▸ **WORK TO BE COMPLETED**
Write the records out again without change. Leave the pictures behind.

▸ **DATA**
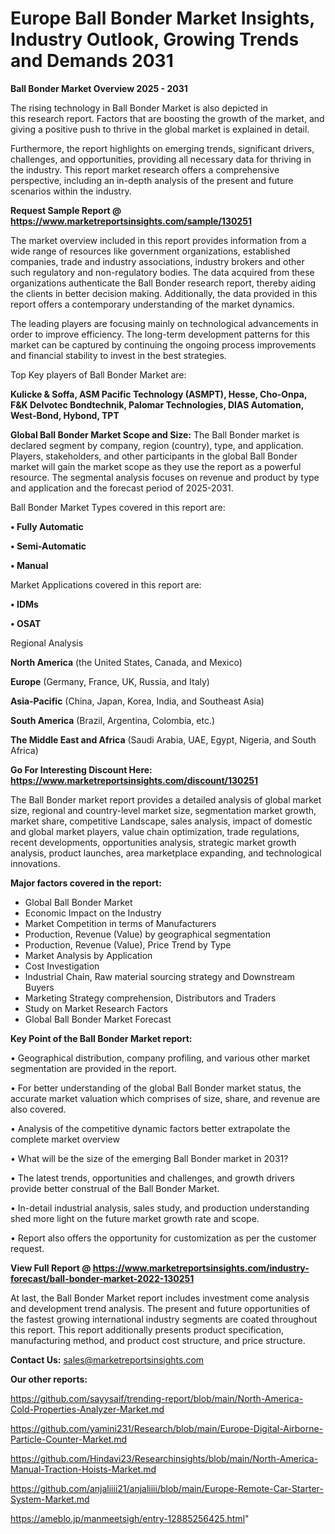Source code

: # Europe Ball Bonder Market Insights, Industry Outlook, Growing Trends and Demands 2031

<Strong> Ball Bonder Market Overview 2025 - 2031</strong>

The rising technology in Ball Bonder Market is also depicted in this research report. Factors that are boosting the growth of the market, and giving a positive push to thrive in the global market is explained in detail.

Furthermore, the report highlights on emerging trends, significant drivers, challenges, and opportunities, providing all necessary data for thriving in the industry. This report market research offers a comprehensive perspective, including an in-depth analysis of the present and future scenarios within the industry.

<strong>Request Sample Report @ <a href=https://www.marketreportsinsights.com/sample/130251>https://www.marketreportsinsights.com/sample/130251</a></strong>

The market overview included in this report provides information from a wide range of resources like government organizations, established companies, trade and industry associations, industry brokers and other such regulatory and non-regulatory bodies. The data acquired from these organizations authenticate the Ball Bonder research report, thereby aiding the clients in better decision making. Additionally, the data provided in this report offers a contemporary understanding of the market dynamics.

The leading players are focusing mainly on technological advancements in order to improve efficiency. The long-term development patterns for this market can be captured by continuing the ongoing process improvements and financial stability to invest in the best strategies.

Top Key players of Ball Bonder Market are:

<strong>Kulicke & Soffa, ASM Pacific Technology (ASMPT), Hesse, Cho-Onpa, F&K Delvotec Bondtechnik, Palomar Technologies, DIAS Automation, West-Bond, Hybond, TPT</strong>

<strong><b>Global Ball Bonder Market Scope and Size:</b></strong>
The Ball Bonder market is declared segment by company, region (country), type, and application. Players, stakeholders, and other participants in the global Ball Bonder market will gain the market scope as they use the report as a powerful resource. The segmental analysis focuses on revenue and product by type and application and the forecast period of 2025-2031.

Ball Bonder Market Types covered in this report are:

<strong>• Fully Automatic

• Semi-Automatic

• Manual</strong>

Market Applications covered in this report are:

<strong>• IDMs

• OSAT</strong> 

Regional Analysis

<strong>North America</strong> (the United States, Canada, and Mexico)

<strong>Europe</strong> (Germany, France, UK, Russia, and Italy)

<strong>Asia-Pacific</strong> (China, Japan, Korea, India, and Southeast Asia)

<strong>South America</strong> (Brazil, Argentina, Colombia, etc.)

<strong>The Middle East and Africa</strong> (Saudi Arabia, UAE, Egypt, Nigeria, and South Africa)

<strong>Go For Interesting Discount Here: <a href=https://www.marketreportsinsights.com/discount/130251>https://www.marketreportsinsights.com/discount/130251</a></strong>

The Ball Bonder market report provides a detailed analysis of global market size, regional and country-level market size, segmentation market growth, market share, competitive Landscape, sales analysis, impact of domestic and global market players, value chain optimization, trade regulations, recent developments, opportunities analysis, strategic market growth analysis, product launches, area marketplace expanding, and technological innovations.

<strong><b>Major factors covered in the report:</b></strong>
<ul>
  <li>Global Ball Bonder Market </li>
  <li>Economic Impact on the Industry</li>
  <li>Market Competition in terms of Manufacturers</li>
  <li>Production, Revenue (Value) by geographical segmentation</li>
  <li>Production, Revenue (Value), Price Trend by Type</li>
  <li>Market Analysis by Application</li>
  <li>Cost Investigation</li>
  <li>Industrial Chain, Raw material sourcing strategy and Downstream Buyers</li>
  <li>Marketing Strategy comprehension, Distributors and Traders</li>
  <li>Study on Market Research Factors</li>
  <li>Global Ball Bonder Market Forecast</li>
</ul>

<strong><b>Key Point of the Ball Bonder Market report:</b></strong>

• Geographical distribution, company profiling, and various other market segmentation are provided in the report.

• For better understanding of the global Ball Bonder market status, the accurate market valuation which comprises of size, share, and revenue are also covered.

• Analysis of the competitive dynamic factors better extrapolate the complete market overview

• What will be the size of the emerging Ball Bonder market in 2031?

• The latest trends, opportunities and challenges, and growth drivers provide better construal of the Ball Bonder Market.

• In-detail industrial analysis, sales study, and production understanding shed more light on the future market growth rate and scope.

• Report also offers the opportunity for customization as per the customer request.

<strong><b>View Full Report @ <a href=https://www.marketreportsinsights.com/industry-forecast/ball-bonder-market-2022-130251>https://www.marketreportsinsights.com/industry-forecast/ball-bonder-market-2022-130251</a></b></strong>


At last, the Ball Bonder Market report includes investment come analysis and development trend analysis. The present and future opportunities of the fastest growing international industry segments are coated throughout this report. This report additionally presents product specification, manufacturing method, and product cost structure, and price structure.

<strong>Contact Us:</strong>
sales@marketreportsinsights.com

<strong>Our other reports:</strong>

<a href=https://github.com/sayysaif/trending-report/blob/main/North-America-Cold-Properties-Analyzer-Market.md>https://github.com/sayysaif/trending-report/blob/main/North-America-Cold-Properties-Analyzer-Market.md</a>

<a href=https://github.com/yamini231/Research/blob/main/Europe-Digital-Airborne-Particle-Counter-Market.md>https://github.com/yamini231/Research/blob/main/Europe-Digital-Airborne-Particle-Counter-Market.md</a>

<a href=https://github.com/Hindavi23/Researchinsights/blob/main/North-America-Manual-Traction-Hoists-Market.md>https://github.com/Hindavi23/Researchinsights/blob/main/North-America-Manual-Traction-Hoists-Market.md</a>

<a href=https://github.com/anjaliiii21/anjaliiii/blob/main/Europe-Remote-Car-Starter-System-Market.md>https://github.com/anjaliiii21/anjaliiii/blob/main/Europe-Remote-Car-Starter-System-Market.md</a>

<a href=https://ameblo.jp/manmeetsigh/entry-12885256425.html>https://ameblo.jp/manmeetsigh/entry-12885256425.html</a>"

▸ **RESPONSE AREA**
Source code

: # Europe Ball Bonder Market Insights, Industry Outlook, Growing Trends and Demands 2031

<Strong> Ball Bonder Market Overview 2025 - 2031</strong>

The rising technology in Ball Bonder Market is also depicted in this research report. Factors that are boosting the growth of the market, and giving a positive push to thrive in the global market is explained in detail.

Furthermore, the report highlights on emerging trends, significant drivers, challenges, and opportunities, providing all necessary data for thriving in the industry. This report market research offers a comprehensive perspective, including an in-depth analysis of the present and future scenarios within the industry.

<strong>Request Sample Report @ <a href=https://www.marketreportsinsights.com/sample/130251>https://www.marketreportsinsights.com/sample/130251</a></strong>

The market overview included in this report provides information from a wide range of resources like government organizations, established companies, trade and industry associations, industry brokers and other such regulatory and non-regulatory bodies. The data acquired from these organizations authenticate the Ball Bonder research report, thereby aiding the clients in better decision making. Additionally, the data provided in this report offers a contemporary understanding of the market dynamics.

The leading players are focusing mainly on technological advancements in order to improve efficiency. The long-term development patterns for this market can be captured by continuing the ongoing process improvements and financial stability to invest in the best strategies.

Top Key players of Ball Bonder Market are:

<strong>Kulicke & Soffa, ASM Pacific Technology (ASMPT), Hesse, Cho-Onpa, F&K Delvotec Bondtechnik, Palomar Technologies, DIAS Automation, West-Bond, Hybond, TPT</strong>

<strong><b>Global Ball Bonder Market Scope and Size:</b></strong>
The Ball Bonder market is declared segment by company, region (country), type, and application. Players, stakeholders, and other participants in the global Ball Bonder market will gain the market scope as they use the report as a powerful resource. The segmental analysis focuses on revenue and product by type and application and the forecast period of 2025-2031.

Ball Bonder Market Types covered in this report are:

<strong>• Fully Automatic

• Semi-Automatic

• Manual</strong>

Market Applications covered in this report are:

<strong>• IDMs

• OSAT</strong> 

Regional Analysis

<strong>North America</strong> (the United States, Canada, and Mexico)

<strong>Europe</strong> (Germany, France, UK, Russia, and Italy)

<strong>Asia-Pacific</strong> (China, Japan, Korea, India, and Southeast Asia)

<strong>South America</strong> (Brazil, Argentina, Colombia, etc.)

<strong>The Middle East and Africa</strong> (Saudi Arabia, UAE, Egypt, Nigeria, and South Africa)

<strong>Go For Interesting Discount Here: <a href=https://www.marketreportsinsights.com/discount/130251>https://www.marketreportsinsights.com/discount/130251</a></strong>

The Ball Bonder market report provides a detailed analysis of global market size, regional and country-level market size, segmentation market growth, market share, competitive Landscape, sales analysis, impact of domestic and global market players, value chain optimization, trade regulations, recent developments, opportunities analysis, strategic market growth analysis, product launches, area marketplace expanding, and technological innovations.

<strong><b>Major factors covered in the report:</b></strong>
<ul>
  <li>Global Ball Bonder Market </li>
  <li>Economic Impact on the Industry</li>
  <li>Market Competition in terms of Manufacturers</li>
  <li>Production, Revenue (Value) by geographical segmentation</li>
  <li>Production, Revenue (Value), Price Trend by Type</li>
  <li>Market Analysis by Application</li>
  <li>Cost Investigation</li>
  <li>Industrial Chain, Raw material sourcing strategy and Downstream Buyers</li>
  <li>Marketing Strategy comprehension, Distributors and Traders</li>
  <li>Study on Market Research Factors</li>
  <li>Global Ball Bonder Market Forecast</li>
</ul>

<strong><b>Key Point of the Ball Bonder Market report:</b></strong>

• Geographical distribution, company profiling, and various other market segmentation are provided in the report.

• For better understanding of the global Ball Bonder market status, the accurate market valuation which comprises of size, share, and revenue are also covered.

• Analysis of the competitive dynamic factors better extrapolate the complete market overview

• What will be the size of the emerging Ball Bonder market in 2031?

• The latest trends, opportunities and challenges, and growth drivers provide better construal of the Ball Bonder Market.

• In-detail industrial analysis, sales study, and production understanding shed more light on the future market growth rate and scope.

• Report also offers the opportunity for customization as per the customer request.

<strong><b>View Full Report @ <a href=https://www.marketreportsinsights.com/industry-forecast/ball-bonder-market-2022-130251>https://www.marketreportsinsights.com/industry-forecast/ball-bonder-market-2022-130251</a></b></strong>


At last, the Ball Bonder Market report includes investment come analysis and development trend analysis. The present and future opportunities of the fastest growing international industry segments are coated throughout this report. This report additionally presents product specification, manufacturing method, and product cost structure, and price structure.

<strong>Contact Us:</strong>
sales@marketreportsinsights.com

<strong>Our other reports:</strong>

<a href=https://github.com/sayysaif/trending-report/blob/main/North-America-Cold-Properties-Analyzer-Market.md>https://github.com/sayysaif/trending-report/blob/main/North-America-Cold-Properties-Analyzer-Market.md</a>

<a href=https://github.com/yamini231/Research/blob/main/Europe-Digital-Airborne-Particle-Counter-Market.md>https://github.com/yamini231/Research/blob/main/Europe-Digital-Airborne-Particle-Counter-Market.md</a>

<a href=https://github.com/Hindavi23/Researchinsights/blob/main/North-America-Manual-Traction-Hoists-Market.md>https://github.com/Hindavi23/Researchinsights/blob/main/North-America-Manual-Traction-Hoists-Market.md</a>

<a href=https://github.com/anjaliiii21/anjaliiii/blob/main/Europe-Remote-Car-Starter-System-Market.md>https://github.com/anjaliiii21/anjaliiii/blob/main/Europe-Remote-Car-Starter-System-Market.md</a>

<a href=https://ameblo.jp/manmeetsigh/entry-12885256425.html>https://ameblo.jp/manmeetsigh/entry-12885256425.html</a>"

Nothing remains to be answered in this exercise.